# No SE Exam Location in Maryland!?



## melonzai (Dec 20, 2021)

My application has been approved by the state board. But when I tried to register the SE Lateral exam in Maryland as what I did back to October Vertical exam, I found there is no exam location in Timonium area anymore. There are only a few of the exam locations across the nation. I knew PE exam is going to CPT, so this may be a reason why some states don't offer the huge exam center anymore. My question is the nearest exam location to me is Richmond, VA. Can I still register the exam under MD board, but take the exam in VA?


----------



## Tim - formerly @ NCEES (Dec 20, 2021)

Yes.
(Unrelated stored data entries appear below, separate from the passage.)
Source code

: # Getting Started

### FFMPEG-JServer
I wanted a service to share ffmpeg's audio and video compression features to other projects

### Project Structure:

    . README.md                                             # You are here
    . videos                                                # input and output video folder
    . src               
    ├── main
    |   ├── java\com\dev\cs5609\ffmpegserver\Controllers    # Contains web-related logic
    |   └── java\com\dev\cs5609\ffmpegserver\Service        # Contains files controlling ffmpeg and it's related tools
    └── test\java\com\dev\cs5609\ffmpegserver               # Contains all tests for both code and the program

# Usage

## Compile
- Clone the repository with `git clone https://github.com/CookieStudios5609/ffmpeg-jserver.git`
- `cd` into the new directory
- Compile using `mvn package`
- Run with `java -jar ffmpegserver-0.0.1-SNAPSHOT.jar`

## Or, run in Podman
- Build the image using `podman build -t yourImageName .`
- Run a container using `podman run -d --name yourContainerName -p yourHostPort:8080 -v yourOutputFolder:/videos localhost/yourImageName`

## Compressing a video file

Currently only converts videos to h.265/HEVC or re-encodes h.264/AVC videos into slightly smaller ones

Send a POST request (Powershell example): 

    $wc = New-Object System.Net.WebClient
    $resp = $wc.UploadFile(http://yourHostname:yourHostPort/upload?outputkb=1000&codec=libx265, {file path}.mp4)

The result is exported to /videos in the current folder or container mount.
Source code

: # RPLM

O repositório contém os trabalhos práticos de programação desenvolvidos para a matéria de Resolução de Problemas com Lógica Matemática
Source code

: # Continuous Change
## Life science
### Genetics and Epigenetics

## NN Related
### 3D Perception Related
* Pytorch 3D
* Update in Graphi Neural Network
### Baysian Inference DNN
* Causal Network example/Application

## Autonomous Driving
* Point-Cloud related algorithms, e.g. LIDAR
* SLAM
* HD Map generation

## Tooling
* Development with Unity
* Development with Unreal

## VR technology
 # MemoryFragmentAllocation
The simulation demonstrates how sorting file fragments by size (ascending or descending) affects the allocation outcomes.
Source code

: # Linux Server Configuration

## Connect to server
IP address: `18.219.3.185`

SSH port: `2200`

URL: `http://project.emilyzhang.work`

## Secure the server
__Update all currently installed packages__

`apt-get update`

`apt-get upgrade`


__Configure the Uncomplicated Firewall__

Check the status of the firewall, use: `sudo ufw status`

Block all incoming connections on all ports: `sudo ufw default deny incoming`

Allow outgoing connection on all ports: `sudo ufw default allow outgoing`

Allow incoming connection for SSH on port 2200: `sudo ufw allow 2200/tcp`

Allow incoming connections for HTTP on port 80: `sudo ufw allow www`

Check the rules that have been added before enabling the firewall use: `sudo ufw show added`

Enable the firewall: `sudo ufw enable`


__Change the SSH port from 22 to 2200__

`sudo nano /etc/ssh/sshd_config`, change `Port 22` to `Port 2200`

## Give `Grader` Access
Please see the following link on the NCEES website for more information - April 2022 PE Structural exam administration - NCEES.


----------



## melonzai (Dec 20, 2021)

Tim @ NCEES said:


> Yes. Please see the following link on the NCEES website for more information - April 2022 PE Structural exam administration - NCEES.
> 
> View attachment 26540


Thank you so much for the quick answer, Tim. I shall pay attention to their website. It is sad that they cancel the exam location near me


----------



## steel (Dec 20, 2021)

melonzai said:


> Thank you so much for the quick answer, Tim. I shall pay attention to their website. It is sad that they cancel the exam location near me


It's probably just not cost effective enough to have multiple exam locations in every state. In PA, they had three cities with test locations: Pittsburgh, Harrisburg, and Philadelphia. It was probably less than 10 SE takers, total.


----------



## thedaywa1ker (Dec 20, 2021)

They've also got to have the testing center for 2 days for the SE...I imagine that some places only had the testing center open for the second SE day and the handful of poor souls taking it.


----------